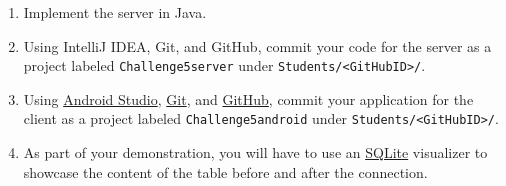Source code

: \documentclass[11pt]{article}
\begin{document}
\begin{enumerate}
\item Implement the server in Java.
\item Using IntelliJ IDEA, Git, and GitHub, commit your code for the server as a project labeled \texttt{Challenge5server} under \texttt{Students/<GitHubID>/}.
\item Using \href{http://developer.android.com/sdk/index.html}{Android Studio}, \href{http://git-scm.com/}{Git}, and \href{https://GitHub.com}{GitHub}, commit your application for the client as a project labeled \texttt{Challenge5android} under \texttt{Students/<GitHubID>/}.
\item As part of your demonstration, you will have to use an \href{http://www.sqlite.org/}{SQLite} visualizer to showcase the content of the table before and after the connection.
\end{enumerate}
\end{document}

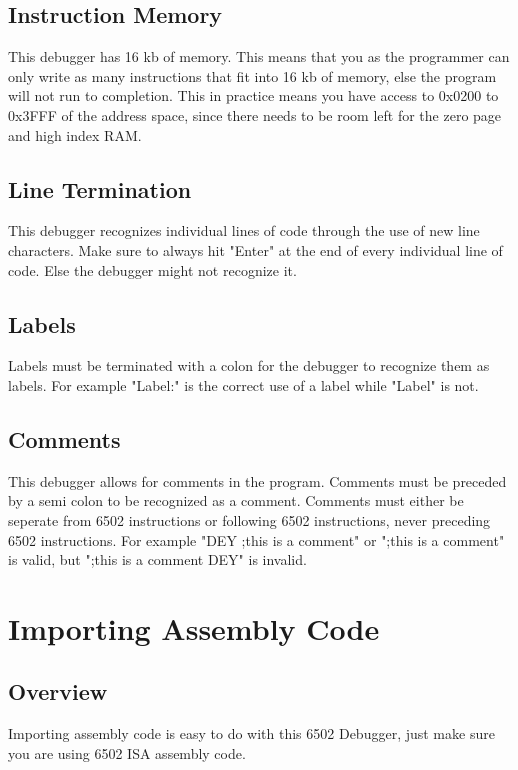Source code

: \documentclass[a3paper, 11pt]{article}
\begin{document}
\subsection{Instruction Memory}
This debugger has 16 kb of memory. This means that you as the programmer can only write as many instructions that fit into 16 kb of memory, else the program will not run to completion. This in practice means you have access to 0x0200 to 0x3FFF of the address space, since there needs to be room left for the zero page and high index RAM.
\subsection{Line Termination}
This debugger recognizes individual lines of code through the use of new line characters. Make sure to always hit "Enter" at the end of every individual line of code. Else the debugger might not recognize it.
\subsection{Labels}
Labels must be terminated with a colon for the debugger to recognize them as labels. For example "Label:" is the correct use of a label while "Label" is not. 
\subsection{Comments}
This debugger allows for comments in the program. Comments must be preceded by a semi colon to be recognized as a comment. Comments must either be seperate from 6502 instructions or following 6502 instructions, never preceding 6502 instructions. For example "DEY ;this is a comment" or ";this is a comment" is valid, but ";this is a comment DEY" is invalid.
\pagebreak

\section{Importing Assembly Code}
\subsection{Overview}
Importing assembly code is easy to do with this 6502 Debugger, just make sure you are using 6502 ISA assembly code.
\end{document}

...

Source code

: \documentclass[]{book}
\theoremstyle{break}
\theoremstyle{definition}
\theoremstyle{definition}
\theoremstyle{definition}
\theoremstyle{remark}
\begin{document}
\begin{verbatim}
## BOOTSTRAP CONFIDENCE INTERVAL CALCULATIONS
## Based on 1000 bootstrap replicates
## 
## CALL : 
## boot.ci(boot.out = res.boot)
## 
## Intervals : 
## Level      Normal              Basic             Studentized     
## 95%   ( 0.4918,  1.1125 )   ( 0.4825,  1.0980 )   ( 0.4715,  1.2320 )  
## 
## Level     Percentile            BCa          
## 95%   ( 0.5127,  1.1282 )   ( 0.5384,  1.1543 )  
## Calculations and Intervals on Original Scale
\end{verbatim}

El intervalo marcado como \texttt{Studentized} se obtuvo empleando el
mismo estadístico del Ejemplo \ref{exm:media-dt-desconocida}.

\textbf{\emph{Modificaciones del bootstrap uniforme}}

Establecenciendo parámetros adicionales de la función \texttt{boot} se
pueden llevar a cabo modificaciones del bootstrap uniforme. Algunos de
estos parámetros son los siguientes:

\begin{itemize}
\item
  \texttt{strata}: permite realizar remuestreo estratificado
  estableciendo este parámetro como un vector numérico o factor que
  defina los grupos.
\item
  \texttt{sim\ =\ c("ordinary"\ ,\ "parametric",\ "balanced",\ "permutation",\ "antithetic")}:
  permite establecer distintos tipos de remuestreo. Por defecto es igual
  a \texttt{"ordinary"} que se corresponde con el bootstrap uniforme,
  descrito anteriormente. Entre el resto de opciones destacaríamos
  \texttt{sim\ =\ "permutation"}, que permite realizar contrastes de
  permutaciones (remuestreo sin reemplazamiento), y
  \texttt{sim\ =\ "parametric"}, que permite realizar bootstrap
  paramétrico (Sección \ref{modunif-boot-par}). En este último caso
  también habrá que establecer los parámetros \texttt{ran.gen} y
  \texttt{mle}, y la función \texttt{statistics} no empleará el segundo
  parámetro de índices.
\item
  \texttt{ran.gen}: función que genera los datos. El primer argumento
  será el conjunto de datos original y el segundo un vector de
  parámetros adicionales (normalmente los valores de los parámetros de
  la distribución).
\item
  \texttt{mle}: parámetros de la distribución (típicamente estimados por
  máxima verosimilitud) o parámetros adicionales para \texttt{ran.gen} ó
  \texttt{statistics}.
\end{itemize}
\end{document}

==

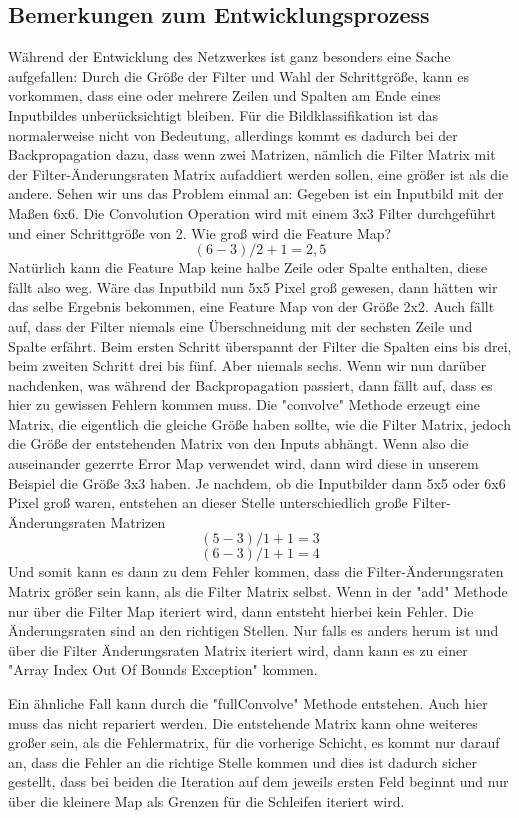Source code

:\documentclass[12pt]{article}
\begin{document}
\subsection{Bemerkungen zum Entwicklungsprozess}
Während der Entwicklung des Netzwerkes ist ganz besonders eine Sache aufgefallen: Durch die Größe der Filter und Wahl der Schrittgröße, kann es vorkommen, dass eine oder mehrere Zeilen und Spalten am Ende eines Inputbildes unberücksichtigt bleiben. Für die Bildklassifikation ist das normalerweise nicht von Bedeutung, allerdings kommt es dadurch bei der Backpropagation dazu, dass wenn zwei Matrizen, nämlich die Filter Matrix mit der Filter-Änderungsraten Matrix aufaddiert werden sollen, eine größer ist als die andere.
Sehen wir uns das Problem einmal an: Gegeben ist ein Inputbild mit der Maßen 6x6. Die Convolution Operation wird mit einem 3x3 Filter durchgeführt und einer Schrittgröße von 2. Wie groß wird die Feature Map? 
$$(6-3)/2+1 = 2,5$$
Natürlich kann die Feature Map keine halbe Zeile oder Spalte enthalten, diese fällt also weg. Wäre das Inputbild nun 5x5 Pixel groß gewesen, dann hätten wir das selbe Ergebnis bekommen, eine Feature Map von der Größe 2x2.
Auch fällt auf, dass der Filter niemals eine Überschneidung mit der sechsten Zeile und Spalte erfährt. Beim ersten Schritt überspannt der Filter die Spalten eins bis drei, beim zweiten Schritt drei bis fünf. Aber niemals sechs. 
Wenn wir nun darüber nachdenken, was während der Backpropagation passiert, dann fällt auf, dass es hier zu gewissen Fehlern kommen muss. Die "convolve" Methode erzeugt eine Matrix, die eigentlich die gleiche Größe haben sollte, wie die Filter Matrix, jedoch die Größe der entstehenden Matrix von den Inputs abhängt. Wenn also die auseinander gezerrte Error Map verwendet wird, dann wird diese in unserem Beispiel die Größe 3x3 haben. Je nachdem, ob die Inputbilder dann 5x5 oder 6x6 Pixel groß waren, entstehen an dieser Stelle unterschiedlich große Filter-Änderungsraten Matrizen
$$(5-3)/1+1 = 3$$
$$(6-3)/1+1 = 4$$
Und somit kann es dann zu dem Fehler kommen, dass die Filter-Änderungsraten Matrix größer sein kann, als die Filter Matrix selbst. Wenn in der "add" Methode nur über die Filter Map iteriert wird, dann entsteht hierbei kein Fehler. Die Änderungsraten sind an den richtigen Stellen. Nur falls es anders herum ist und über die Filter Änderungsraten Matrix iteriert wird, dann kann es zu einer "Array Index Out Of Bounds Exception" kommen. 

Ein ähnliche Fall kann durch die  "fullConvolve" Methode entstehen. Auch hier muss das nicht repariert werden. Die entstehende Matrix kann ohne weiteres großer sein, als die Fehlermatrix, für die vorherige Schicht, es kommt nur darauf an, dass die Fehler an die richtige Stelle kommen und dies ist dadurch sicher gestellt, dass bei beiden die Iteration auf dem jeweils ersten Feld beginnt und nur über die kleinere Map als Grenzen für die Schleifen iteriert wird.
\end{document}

= Exercise instructions =
Each line of the listing above that contains the word "distribución" is to be copied.

= Answer below =
  la distribución).
  \texttt{mle}: parámetros de la distribución (típicamente estimados por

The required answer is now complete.